SQL Library Lab | Rubynilia

In this post, we’ll be going over how to solve the SQL Library Lab found on Learn.co. This lab covers writing SQL statements with complex relationships. We’re going to be following the structure in the lab, so fork and clone the files. Also keep running the rspec tests included to gauge your progress.

SECTION 1: SCHEMA.SQL

Build out the schema for our Fantasy Library database. Setting up the tables is pretty straightforward. We’re just creating basic tables with columns and data types outlined by the lab and tests.

CREATE TABLE series (
  id INTEGER PRIMARY KEY,
    title TEXT,
    author_id INTEGER,
    subgenre_id INTEGER
);

... etc

CREATE TABLE books (
  id INTEGER PRIMARY KEY,
    title TEXT,
    year INTEGER,
    series_id INTEGER
);

CREATE TABLE characters (
  id INTEGER PRIMARY KEY,
    name TEXT,
    species TEXT,
    motto TEXT,
    series_id INTEGER,
    author_id INTEGER
);

The columns that have _id allow us to create associations with other tables. The series_id in the characters table, allows us to set the fantasy series that a character belongs to.

Books have many characters and characters can appear in many books. We’ll need a join table in order to create that complex relationship. That means we need a table that stores the key of a character with the key of the books that character belongs to.

CREATE TABLE character_books (
  id INTEGER PRIMARY KEY,
    book_id INTEGER,
    character_id INTEGER
);

SECTION 2: INSERT.SQL

Populate the database with data. You can make up your own, but the SQL statements are going to look something like the code below. The main thing to remember is the syntax for inserting into the table and the order of the columns and values.

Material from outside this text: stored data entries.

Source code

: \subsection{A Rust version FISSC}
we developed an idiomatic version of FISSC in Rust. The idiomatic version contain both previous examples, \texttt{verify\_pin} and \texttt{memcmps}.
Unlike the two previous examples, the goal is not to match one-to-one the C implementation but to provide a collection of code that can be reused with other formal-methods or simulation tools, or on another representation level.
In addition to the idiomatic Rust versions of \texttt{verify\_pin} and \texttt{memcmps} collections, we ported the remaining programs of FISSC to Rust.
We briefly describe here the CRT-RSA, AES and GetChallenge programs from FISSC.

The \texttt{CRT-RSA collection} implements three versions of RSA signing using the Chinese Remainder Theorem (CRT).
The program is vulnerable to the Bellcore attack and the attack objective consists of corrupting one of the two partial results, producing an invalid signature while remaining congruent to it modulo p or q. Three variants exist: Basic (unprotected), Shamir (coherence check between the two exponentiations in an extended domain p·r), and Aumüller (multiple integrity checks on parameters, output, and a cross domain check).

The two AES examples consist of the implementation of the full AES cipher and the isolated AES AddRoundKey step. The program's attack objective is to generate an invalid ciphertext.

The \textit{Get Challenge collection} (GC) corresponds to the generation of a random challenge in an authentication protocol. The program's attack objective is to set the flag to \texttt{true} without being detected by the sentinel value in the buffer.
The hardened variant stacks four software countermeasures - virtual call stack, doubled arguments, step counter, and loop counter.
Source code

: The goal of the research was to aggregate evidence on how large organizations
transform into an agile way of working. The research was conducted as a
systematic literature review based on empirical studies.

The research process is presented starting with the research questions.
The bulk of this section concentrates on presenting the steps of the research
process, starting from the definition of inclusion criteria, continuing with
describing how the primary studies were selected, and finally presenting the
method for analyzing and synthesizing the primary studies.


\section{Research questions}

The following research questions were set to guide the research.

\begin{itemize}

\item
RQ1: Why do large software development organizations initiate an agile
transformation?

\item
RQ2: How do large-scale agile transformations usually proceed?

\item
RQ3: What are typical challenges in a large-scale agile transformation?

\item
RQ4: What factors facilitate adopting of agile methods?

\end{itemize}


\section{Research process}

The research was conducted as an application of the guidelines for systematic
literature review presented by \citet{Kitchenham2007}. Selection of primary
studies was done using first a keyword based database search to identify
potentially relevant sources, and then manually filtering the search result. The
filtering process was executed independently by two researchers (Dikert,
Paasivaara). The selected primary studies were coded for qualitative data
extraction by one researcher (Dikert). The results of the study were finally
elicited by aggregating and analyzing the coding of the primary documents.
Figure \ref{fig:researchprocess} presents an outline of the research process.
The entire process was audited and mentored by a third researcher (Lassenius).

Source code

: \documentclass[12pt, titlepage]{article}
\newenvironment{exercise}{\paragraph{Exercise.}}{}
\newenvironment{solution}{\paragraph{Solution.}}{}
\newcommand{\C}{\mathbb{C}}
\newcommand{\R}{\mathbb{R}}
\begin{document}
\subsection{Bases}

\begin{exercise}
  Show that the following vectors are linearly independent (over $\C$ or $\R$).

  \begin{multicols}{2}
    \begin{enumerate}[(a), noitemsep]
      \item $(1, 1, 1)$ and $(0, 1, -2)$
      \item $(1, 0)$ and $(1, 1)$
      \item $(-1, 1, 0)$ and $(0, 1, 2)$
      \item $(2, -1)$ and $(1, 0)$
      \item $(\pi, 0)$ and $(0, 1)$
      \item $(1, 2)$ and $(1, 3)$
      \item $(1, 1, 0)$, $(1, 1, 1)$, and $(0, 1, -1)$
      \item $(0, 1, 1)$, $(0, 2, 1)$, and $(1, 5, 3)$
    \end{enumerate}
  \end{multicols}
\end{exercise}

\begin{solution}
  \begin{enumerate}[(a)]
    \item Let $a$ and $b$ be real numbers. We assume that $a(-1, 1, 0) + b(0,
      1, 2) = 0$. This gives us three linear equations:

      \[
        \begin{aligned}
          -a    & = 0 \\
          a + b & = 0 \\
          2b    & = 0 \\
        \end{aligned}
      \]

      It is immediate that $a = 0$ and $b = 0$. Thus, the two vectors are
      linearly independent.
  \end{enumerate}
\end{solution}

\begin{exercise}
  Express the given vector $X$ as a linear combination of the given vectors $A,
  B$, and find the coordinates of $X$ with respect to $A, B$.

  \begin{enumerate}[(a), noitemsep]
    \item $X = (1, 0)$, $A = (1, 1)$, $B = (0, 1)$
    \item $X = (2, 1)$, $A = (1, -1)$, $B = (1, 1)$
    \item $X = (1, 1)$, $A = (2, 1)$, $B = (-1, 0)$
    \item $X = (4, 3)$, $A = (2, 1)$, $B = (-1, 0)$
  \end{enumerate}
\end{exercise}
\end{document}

INSERT INTO books (id, title, year, series_id) VALUES (1, "Game of Thrones", 1996, 1), (2, "A Clash of Kings", 1998, 1), (3, "A Storm of Swords", 2000, 1), (4, "First Book", 2002, 2), (5, "Second Book", 2003, 2), (6, "Third Book", 2005, 2);

INSERT INTO character_books (id, book_id, character_id) VALUES (1, 1, 1), (2, 1, 2), (3, 2, 2), (4, 3, 2), (5, 1, 3), (6, 2, 3), (7, 3, 3), (8, 1, 4);

The statement is telling our database to work on the books table and match the columns (id, title, year, series_id) with the values to be inserted in the same order (1, "Game of Thrones", 1996, 1), and multiple sets of values are comma separated.

SECTION 3: UPDATE.SQL

Update the species of the last character in the database to “Martian” by writing an update statement in update.sql file. Update statements are pretty straightforward as well, just remember the syntax!

UPDATE characters SET species = 'Martian' WHERE characters.id = 8;

What the above statement is selecting the row in the characters table, where the characters.id is equal to 8 (our last character), and then sets the species column value to 'Martian'

SECTION 4: QUERYING YOUR DATABASE

Check spec/querying_spec.rb, complete the tests by writing the appropriate queries to satisfy the queries in the querying.rb file. Note that for this section, the database will be seeded with external data so don’t expect it to reflect the data you added above. The methods to be called are already named in the ruby file, we just need to write the sql statements that would return the desired values.

Let’s break down one of the more complex statements. The method select_series_title_with_most_human_characters should be interesting to write. What we’ll need is the series title name that has the most human characters across it’s books.

  SELECT series.title FROM series JOIN books ON series.id = books.series_id JOIN character_books ON books.id = character_books.book_id JOIN characters ON character_books.character_id = characters.id WHERE characters.species = 'human' GROUP BY series.title ORDER BY COUNT(\*) DESC LIMIT 1;

Let’s break down what’s happening here. We don’t have a direct relationship for us to get the information we need, so we’re going to create some joins to bridge the gaps. We’re going to have bridge our series -> books -> character_books -> characters where the species are of the character is human.

SELECT series.title FROM series is saying we want the title of the series from the series table.

JOIN books ON series.id = books.series_id here we’re joining the books table with the series table where id of the series matches the series_id of entries in the books table.

JOIN character_books ON books.id = character_books.book_id is using the join table character_books to get the characters associated with books from our first join.

JOIN characters ON character_books.character_id = characters.id gets the characters in the books, where books are part of a series retrieved from former joins.

WHERE characters.species = 'human' is limiting our characters to only those who are human.

GROUP BY series.title ORDER BY COUNT(*) DESC is sorting all of the series returned by the number of human characters, with the highest number of characters at the top and descending to the lowest at the bottom. We use GROUP BY keyword because we are using an aggregate function COUNT.

LIMIT 1 is saying we want to only have the first result, which is the series.title that has the most human characters due to our ORDER BY and DESC sorts.

Fill out the rest of the methods and make sure to pass all the tests! Happy coding!